Rosenblat, aujourd’hui âgé de 79 ans, raconte que pendant sa captivité en 1945 une petite fille lui jetait quotidiennement des pommes par dessus les barbelés du camp pour l’aider à survivre. Douze ans après, après avoir émigré aux Etats-Unis, il rencontre à New York une jeune Polonaise, Roma Radzicki, qui dans le livre n’est autre que l’enfant aux pommes, et l’épouse. Après cinq décennies de mariage, le couple vit en Floride.
Rosenblat avait d’abord remporté en 1995 un concours littéraire organisé par le tabloïd New York Post avec un premier récit, une version plus brève de la même histoire qui a inspiré un livre illustré pour enfants et un scénario acheté par un producteur de cinéma qui s’apprête à tourner bientôt.

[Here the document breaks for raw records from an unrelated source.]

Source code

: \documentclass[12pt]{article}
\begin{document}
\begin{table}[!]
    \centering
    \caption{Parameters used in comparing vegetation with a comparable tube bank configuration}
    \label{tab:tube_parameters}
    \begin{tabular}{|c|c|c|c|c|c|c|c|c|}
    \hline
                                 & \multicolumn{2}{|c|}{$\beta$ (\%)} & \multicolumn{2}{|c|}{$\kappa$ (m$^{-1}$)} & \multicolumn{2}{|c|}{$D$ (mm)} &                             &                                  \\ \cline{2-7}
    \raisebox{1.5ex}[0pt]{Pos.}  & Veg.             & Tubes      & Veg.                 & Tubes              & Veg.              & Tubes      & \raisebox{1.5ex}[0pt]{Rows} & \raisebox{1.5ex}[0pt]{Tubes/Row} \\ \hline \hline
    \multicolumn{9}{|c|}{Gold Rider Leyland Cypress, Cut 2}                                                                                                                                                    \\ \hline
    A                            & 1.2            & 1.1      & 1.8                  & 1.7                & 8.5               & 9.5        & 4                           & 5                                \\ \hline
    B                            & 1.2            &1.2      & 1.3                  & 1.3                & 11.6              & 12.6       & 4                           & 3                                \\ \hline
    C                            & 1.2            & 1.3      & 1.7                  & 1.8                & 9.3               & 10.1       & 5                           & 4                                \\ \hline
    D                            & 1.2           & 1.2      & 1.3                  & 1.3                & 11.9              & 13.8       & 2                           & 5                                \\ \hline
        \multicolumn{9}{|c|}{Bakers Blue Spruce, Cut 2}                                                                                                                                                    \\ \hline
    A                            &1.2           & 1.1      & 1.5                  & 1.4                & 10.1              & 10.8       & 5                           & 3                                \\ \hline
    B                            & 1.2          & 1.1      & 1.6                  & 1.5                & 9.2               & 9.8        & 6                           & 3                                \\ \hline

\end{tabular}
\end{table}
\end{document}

Le rescapé des camps a été invité de l’émission très populaire de la présentatrice vedette Oprah Winfrey, qui garantit des ventes record aux ouvrages présentés. „C’est la plus belle histoire d’amour que j’aie connue en 22 ans de télévision“, a dit „Oprah“.
La maison d’édition Berkley Books, une filiale de Penguin, devait publier le livre le mois prochain, mais s’est rétractée après la révélation le 25 décembre par la revue New Republic, se fondant sur les témoignages de rescapés de l’Holocauste et de membres de la famille de Rosenblat, que l’histoire des pommes était fausse.
Historiens et spécialistes ont souligné qu’il était impossible de lancer des pommes au dessus des barbelés vu la configuration des lieux. Rosenblat a admis par l’intermédiaire de son agent que ce détail était sorti de son imagination. Dans un communiqué publié la semaine dernière, Berkley Books a annoncé annuler la publication de l’ouvrage et avoir l’intention de demander „à l’auteur et à son agent de rembourser les sommes reçues à titre d’à-valoir“.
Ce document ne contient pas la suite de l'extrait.